In the SoC design perspectives, delay-insensitive arbiters have this main advantage of being hundredpercent reliable (enough time is given to resolve metastability).
Today, reliability of on-chip communication systems is becoming a major issue since the increase transaction rates is drastically reducing the so-called Mean Time Before Failure characterizing clocked synchronizers.
As far as power consumption is concerned, such event driven communication/arbitration structures have a minimal electrical activity. Indeed, unlike clocked circuits, power consumption of delay-insensitive asynchronous arbiters is proportional to access rates [6] .
Furthermore, delay insensitivity enables the design of fast "long distance" communication busses [5] .
Finally yet importantly, such delay-insensitive communication systems are fully autonomous blocks, which can easily be reused in complex SoC architectures as soft, firm or hardware virtual components, hence decreasing design time and complexity.
Based on these motivations, the paper contributes to two fundamental issues: arbitration algorithms are modeled using a high-level description language called CHP (Communicating Hardware Processes), and the delay-insensitive arbiter architectures are derived from these CHP specifications.
The paper is organized as follows. Section 2 describes the global design flow from algorithm modeling to circuit synthesis and electrical simulation. Section 3 and section 4 present both the modeling and the circuit design of respectively fixed and dynamicpriority arbiters. Section 5 reports pre-layout simulation results. The last section concludes this work and mentions the main prospects .
Design flow
An overview of the global design methodology used to synthesize asynchronous circuits is presented in figure  1 . The flow starts from a high-level modeling using the CHP language (Communicating Hardware Processes). The CHP language, initially proposed by Martin [2] , is naturally adopted in this work because i) it includes non deterministic choice structures required to model arbitration, and ii) it is very well suited to model and synthesize delay-insensitive circuits [2] [3] . In [4] , some new features were added to the CHP language to satisfy simulation requirements.
Delay-insensitive gate-level implementations are derived from the CHP specifications following a method that is not fully automated so far. However, the schematics are obtained following a formal procedure that is beyond the scope of this paper and will be detailed in future communications. It is based on the formal methodology presented in [2] .

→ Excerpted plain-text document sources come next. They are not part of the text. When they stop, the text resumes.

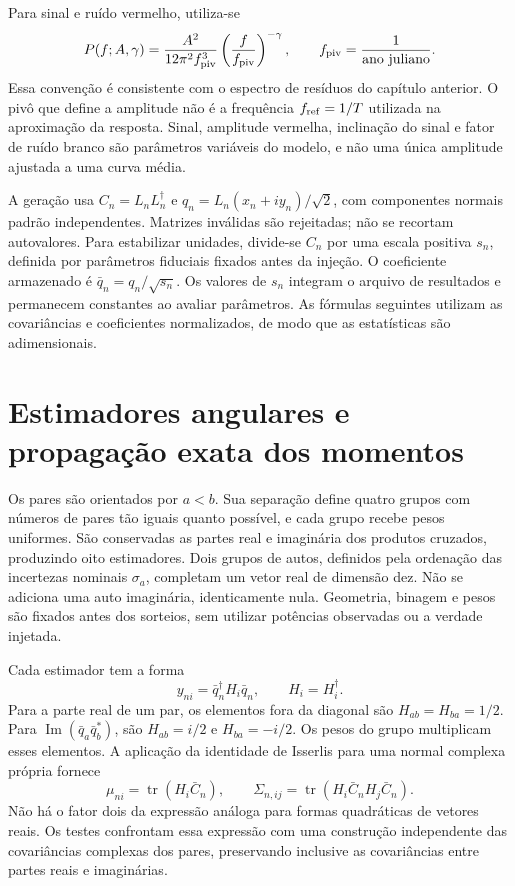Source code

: Para sinal e ruído vermelho, utiliza-se
\begin{equation}
 P(f;A,\gamma)=\frac{A^2}{12\pi^2f_{\rm piv}^3}
                  \left(\frac{f}{f_{\rm piv}}\right)^{-\gamma},
 \qquad f_{\rm piv}=\frac1{\text{ano juliano}}.
 \label{eq:sim-espectro}
\end{equation}
Essa convenção é consistente com o espectro de resíduos do capítulo
anterior. O pivô que define a amplitude não é a frequência
\(f_{\rm ref}=1/T\) utilizada na aproximação da resposta. Sinal,
amplitude vermelha, inclinação do sinal e fator de ruído branco são
parâmetros variáveis do modelo, e não uma única amplitude ajustada a uma
curva média.

A geração usa \(C_n=L_nL_n^\dagger\) e
\(q_n=L_n(x_n+iy_n)/\sqrt2\), com componentes normais padrão
independentes. Matrizes inválidas são rejeitadas; não se recortam
autovalores. Para estabilizar unidades, divide-se \(C_n\) por uma
escala positiva \(s_n\), definida por parâmetros fiduciais fixados antes
da injeção. O coeficiente armazenado é
\(\bar q_n=q_n/\sqrt{s_n}\). Os valores de \(s_n\) integram o
arquivo de resultados e permanecem constantes ao avaliar parâmetros.
As fórmulas seguintes utilizam as covariâncias e coeficientes
normalizados, de modo que as estatísticas são adimensionais.

\section{Estimadores angulares e propagação exata dos momentos}

Os pares são orientados por \(a<b\). Sua separação define quatro
grupos com números de pares tão iguais quanto possível, e cada grupo
recebe pesos uniformes. São conservadas as partes real e imaginária dos
produtos cruzados, produzindo oito estimadores. Dois grupos de autos,
definidos pela ordenação das incertezas nominais \(\sigma_a\), completam
um vetor real de dimensão dez. Não se adiciona uma auto imaginária,
identicamente nula. Geometria, binagem e pesos são fixados antes dos
sorteios, sem utilizar potências observadas ou a verdade injetada.

Cada estimador tem a forma
\begin{equation}
 y_{ni}=\bar q_n^\dagger H_i\bar q_n,\qquad H_i=H_i^\dagger.
 \label{eq:sim-quadratica}
\end{equation}
Para a parte real de um par, os elementos fora da diagonal são
\(H_{ab}=H_{ba}=1/2\). Para
\(\operatorname{Im}(\bar q_a\bar q_b^*)\), são
\(H_{ab}=i/2\) e \(H_{ba}=-i/2\). Os pesos do grupo multiplicam
esses elementos. A aplicação da identidade de Isserlis para uma
normal complexa própria fornece
\begin{equation}
 \mu_{ni}=\operatorname{tr}(H_i\bar C_n),\qquad
 \Sigma_{n,ij}=\operatorname{tr}
                   (H_i\bar C_nH_j\bar C_n).
 \label{eq:sim-momentos}
\end{equation}
Não há o fator dois da expressão análoga para formas quadráticas de
vetores reais. Os testes confrontam essa expressão com uma construção
independente das covariâncias complexas dos pares, preservando inclusive
as covariâncias entre partes reais e imaginárias.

The design flow used is similar to the one presented in [4] . Gate-level implementations of CHP programs are all described using VHDL gate netlists that are verified by back-annotable logic simulations with timing. Two kinds of libraries are targeted: a standard-cell library and a specific asynchronous-cell library including Mullergates. For each asynchronous cell, a VHDL functional view (including timing information), a schematic view and a layout view were developed. Then, circuit netlists are imported into the Cadence™ framework for electrical simulations, placement and routing. The technology used for this study is the 0.18 µm CMOS process from STMicroelectronics. All implementations use a four-phase handshaking protocol. Single-rail input channels are used for the fixed-priority arbiter, whereas dual-rail input channels are used for the dynamic-priority arbiter. The request signal associated to the single-rail channel R is denoted R_i. Signals R_i_0 and R_i_1 denote the two rails of the dual-rail input channel R. Signal R_o denotes the acknowledge signal of input channel R. Finally, the shared resource is assumed to be accessed through a single-rail channel S.

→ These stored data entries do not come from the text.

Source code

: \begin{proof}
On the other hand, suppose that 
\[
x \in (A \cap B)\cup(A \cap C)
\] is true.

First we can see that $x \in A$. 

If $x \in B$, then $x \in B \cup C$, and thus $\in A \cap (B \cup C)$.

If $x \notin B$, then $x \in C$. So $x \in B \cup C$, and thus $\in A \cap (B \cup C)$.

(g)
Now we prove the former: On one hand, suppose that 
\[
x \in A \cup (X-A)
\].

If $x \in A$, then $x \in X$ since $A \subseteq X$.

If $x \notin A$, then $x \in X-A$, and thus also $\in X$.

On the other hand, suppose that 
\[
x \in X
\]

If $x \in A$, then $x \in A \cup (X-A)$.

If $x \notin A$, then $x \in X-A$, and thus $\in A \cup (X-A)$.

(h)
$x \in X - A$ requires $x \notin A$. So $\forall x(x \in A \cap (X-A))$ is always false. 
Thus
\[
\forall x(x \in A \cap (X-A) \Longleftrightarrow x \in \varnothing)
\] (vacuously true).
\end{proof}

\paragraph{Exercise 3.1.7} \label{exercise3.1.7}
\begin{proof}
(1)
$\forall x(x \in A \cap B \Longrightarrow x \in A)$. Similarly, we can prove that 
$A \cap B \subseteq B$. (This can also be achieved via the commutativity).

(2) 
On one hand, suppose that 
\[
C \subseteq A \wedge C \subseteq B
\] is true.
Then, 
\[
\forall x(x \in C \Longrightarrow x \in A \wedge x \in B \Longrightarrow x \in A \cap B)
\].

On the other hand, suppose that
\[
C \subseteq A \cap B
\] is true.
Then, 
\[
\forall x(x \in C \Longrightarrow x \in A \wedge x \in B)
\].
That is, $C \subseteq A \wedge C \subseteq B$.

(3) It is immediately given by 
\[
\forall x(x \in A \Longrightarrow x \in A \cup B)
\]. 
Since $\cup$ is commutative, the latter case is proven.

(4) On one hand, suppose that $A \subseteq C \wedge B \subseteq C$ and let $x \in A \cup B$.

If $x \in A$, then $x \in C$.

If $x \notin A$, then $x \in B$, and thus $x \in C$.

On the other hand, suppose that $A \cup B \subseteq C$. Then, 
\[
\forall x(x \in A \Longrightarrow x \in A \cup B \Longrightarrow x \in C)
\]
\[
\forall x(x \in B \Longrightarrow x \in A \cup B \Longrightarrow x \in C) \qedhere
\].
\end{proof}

In the schematics, gates marked with a C are Muller C elements. An R (respectively S) is added when the gate output needs to be set to zero (respectively one) at reset. A "+" is added to specify asymmetric behavior. Input marked with a + only contributes to drive the output to one.
Fixed-priority arbiter
Fixed-priority arbiters have to choose among input requests with predefined hardware-coded priority values. This section considers several arbitration algorithms: a daisy chain, a particular binary-tree structure and a recent priority-arbiter architecture proposed in [1] .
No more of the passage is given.